In A New York Minute, the Olsen Twins, Mary-Kate and Ashley, play dueling Japanese Yakuza bosses. No, just kidding, they play twins. Now there's a stretch. Jane is a control freak with a power pink wardrobe, who awakens from a bad dream on the day of her big scholarship speech.  Her sister, rock and roller Roxy, is her polar opposite. Where Jane is a prig, Roxy is a pig. Mom is newly dead and the girls are down to obstetrician dad who has maybe two lines of dialogue before he disappears. The girls are on their way into the big city, Jane to give her speech and Roxy to attend a Simple Plan videoshoot, where she plans to hand out her band's CDs. Unbeknownst to them, they are being chased by a truant officer with a cop fetish, Max Lomax (Eugene Levy). At the train station, the two meet Bennie Bang (Andy Richter), who isn't actually a porn star, but some sort of Charlie Chan in whiteface character. Bennie is at the station to pick up a microchip containing pirated CD's, which is accidentally slipped into Roxy's purse.

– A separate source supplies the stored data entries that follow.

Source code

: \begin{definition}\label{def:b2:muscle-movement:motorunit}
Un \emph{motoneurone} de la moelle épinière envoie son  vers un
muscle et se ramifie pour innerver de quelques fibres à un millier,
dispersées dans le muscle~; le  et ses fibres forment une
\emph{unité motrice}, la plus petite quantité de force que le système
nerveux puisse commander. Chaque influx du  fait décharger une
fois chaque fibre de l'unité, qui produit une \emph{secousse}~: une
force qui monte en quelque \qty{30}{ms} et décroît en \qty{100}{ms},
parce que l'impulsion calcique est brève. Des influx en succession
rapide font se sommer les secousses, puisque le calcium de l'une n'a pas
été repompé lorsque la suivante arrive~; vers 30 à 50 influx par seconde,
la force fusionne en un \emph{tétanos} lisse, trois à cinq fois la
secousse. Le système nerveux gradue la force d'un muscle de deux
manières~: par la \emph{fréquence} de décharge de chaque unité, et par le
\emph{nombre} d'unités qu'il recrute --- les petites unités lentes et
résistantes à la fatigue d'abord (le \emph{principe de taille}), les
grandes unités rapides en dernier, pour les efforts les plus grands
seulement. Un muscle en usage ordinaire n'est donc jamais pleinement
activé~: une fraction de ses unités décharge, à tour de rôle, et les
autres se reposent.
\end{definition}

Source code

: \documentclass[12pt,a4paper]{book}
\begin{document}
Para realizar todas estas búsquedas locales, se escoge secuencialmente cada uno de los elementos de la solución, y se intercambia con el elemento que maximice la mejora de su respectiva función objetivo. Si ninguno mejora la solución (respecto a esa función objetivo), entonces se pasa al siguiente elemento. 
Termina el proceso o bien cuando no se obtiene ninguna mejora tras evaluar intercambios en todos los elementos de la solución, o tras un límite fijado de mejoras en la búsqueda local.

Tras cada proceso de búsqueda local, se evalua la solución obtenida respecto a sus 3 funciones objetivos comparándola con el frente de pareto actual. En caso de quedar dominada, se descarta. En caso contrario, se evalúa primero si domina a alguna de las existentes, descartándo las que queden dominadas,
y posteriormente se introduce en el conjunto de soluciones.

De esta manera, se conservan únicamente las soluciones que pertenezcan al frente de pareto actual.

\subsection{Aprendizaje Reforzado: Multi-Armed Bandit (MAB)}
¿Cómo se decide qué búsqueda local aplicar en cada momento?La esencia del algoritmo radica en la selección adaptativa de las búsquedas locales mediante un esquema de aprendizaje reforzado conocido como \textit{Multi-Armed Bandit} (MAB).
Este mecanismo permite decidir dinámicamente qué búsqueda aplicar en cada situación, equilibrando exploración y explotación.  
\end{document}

Andy Richter is a talented guy, and what he is actually doing in this film, I'm not sure, but he does give it the only dry little laughs it has to offer. Evil Asian Andy offers the girlies a ride into the city, but once there, he locks them into his limo and demands his chip back. The Olsens escape and in the next few moments, they are assaulted by a homeless man's slurpee, fall in an Indian toilet, and are sprayed by a street cleaner, all of which seemed designed to relieve them as many of their clothes as possible.

Dead ringers

There is a strange undercurrent of perviness that runs throughout the movie. Twins and their strange intimacy has certainly been exploited before, think Cronenberg's Dead Ringers in which Jeremy Irons wandered through his apartment bleating mournfully "Ellie, Ellie!" to his dead twin. The Olsens are not quite near that creepy but it's a close call. They do too much nuzzling and hair rubbing and other simian activities for comfort.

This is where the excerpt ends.